What you are asked to do
Lines that include the word "this" should be copied from the listing that follows.

Information supplied
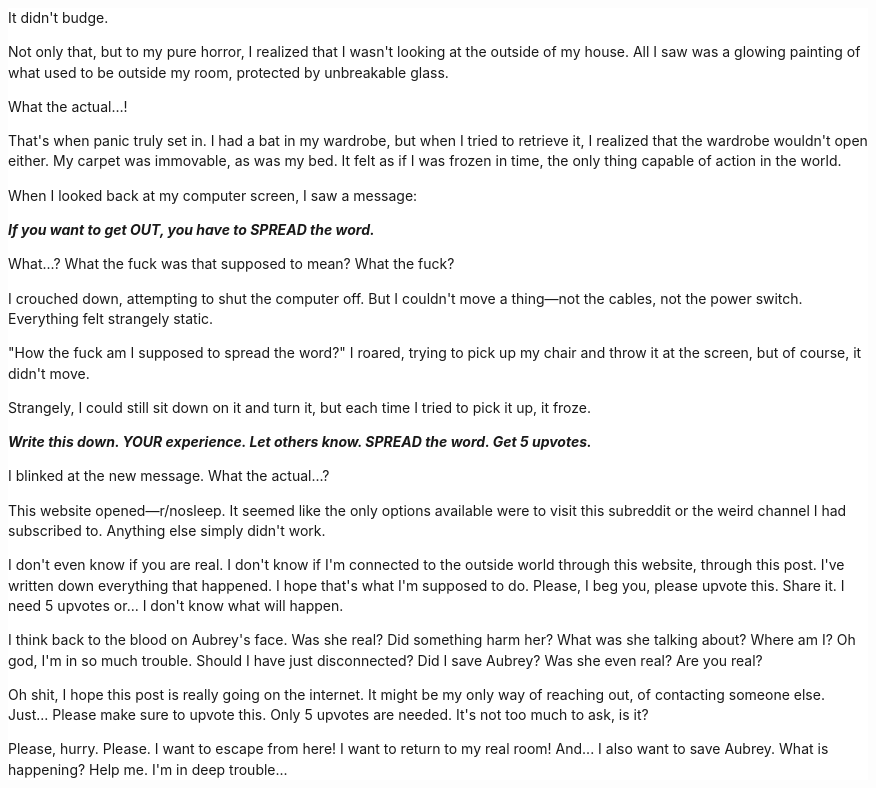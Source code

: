 It didn't budge.

Not only that, but to my pure horror, I realized that I wasn't looking at the outside of my house. All I saw was a glowing painting of what used to be outside my room, protected by unbreakable glass.
  
What the actual…!

That's when panic truly set in. I had a bat in my wardrobe, but when I tried to retrieve it, I realized that the wardrobe wouldn't open either. My carpet was immovable, as was my bed. It felt as if I was frozen in time, the only thing capable of action in the world.

When I looked back at my computer screen, I saw a message:

***If you want to get OUT, you have to SPREAD the word.***

What...? What the fuck was that supposed to mean? What the fuck?

I crouched down, attempting to shut the computer off. But I couldn't move a thing—not the cables, not the power switch. Everything felt strangely static.

"How the fuck am I supposed to spread the word?" I roared, trying to pick up my chair and throw it at the screen, but of course, it didn't move.

Strangely, I could still sit down on it and turn it, but each time I tried to pick it up, it froze.

***Write this down. YOUR experience. Let others know. SPREAD the word. Get 5 upvotes.***

I blinked at the new message. What the actual...?

This website opened—r/nosleep. It seemed like the only options available were to visit this subreddit or the weird channel I had subscribed to. Anything else simply didn't work.

I don't even know if you are real. I don't know if I'm connected to the outside world through this website, through this post. I've written down everything that happened. I hope that's what I'm supposed to do. Please, I beg you, please upvote this. Share it. I need 5 upvotes or... I don't know what will happen.

I think back to the blood on Aubrey's face. Was she real? Did something harm her? What was she talking about? Where am I? Oh god, I'm in so much trouble. Should I have just disconnected? Did I save Aubrey? Was she even real? Are you real?

Oh shit, I hope this post is really going on the internet. It might be my only way of reaching out, of contacting someone else. Just... Please make sure to upvote this. Only 5 upvotes are needed. It's not too much to ask, is it? 

Please, hurry. Please. I want to escape from here! I want to return to my real room! And... I also want to save Aubrey. What is happening? Help me. I'm in deep trouble...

Response below
***Write this down. YOUR experience. Let others know. SPREAD the word. Get 5 upvotes.***
This website opened—r/nosleep. It seemed like the only options available were to visit this subreddit or the weird channel I had subscribed to. Anything else simply didn't work.
I don't even know if you are real. I don't know if I'm connected to the outside world through this website, through this post. I've written down everything that happened. I hope that's what I'm supposed to do. Please, I beg you, please upvote this. Share it. I need 5 upvotes or... I don't know what will happen.
Oh shit, I hope this post is really going on the internet. It might be my only way of reaching out, of contacting someone else. Just... Please make sure to upvote this. Only 5 upvotes are needed. It's not too much to ask, is it? 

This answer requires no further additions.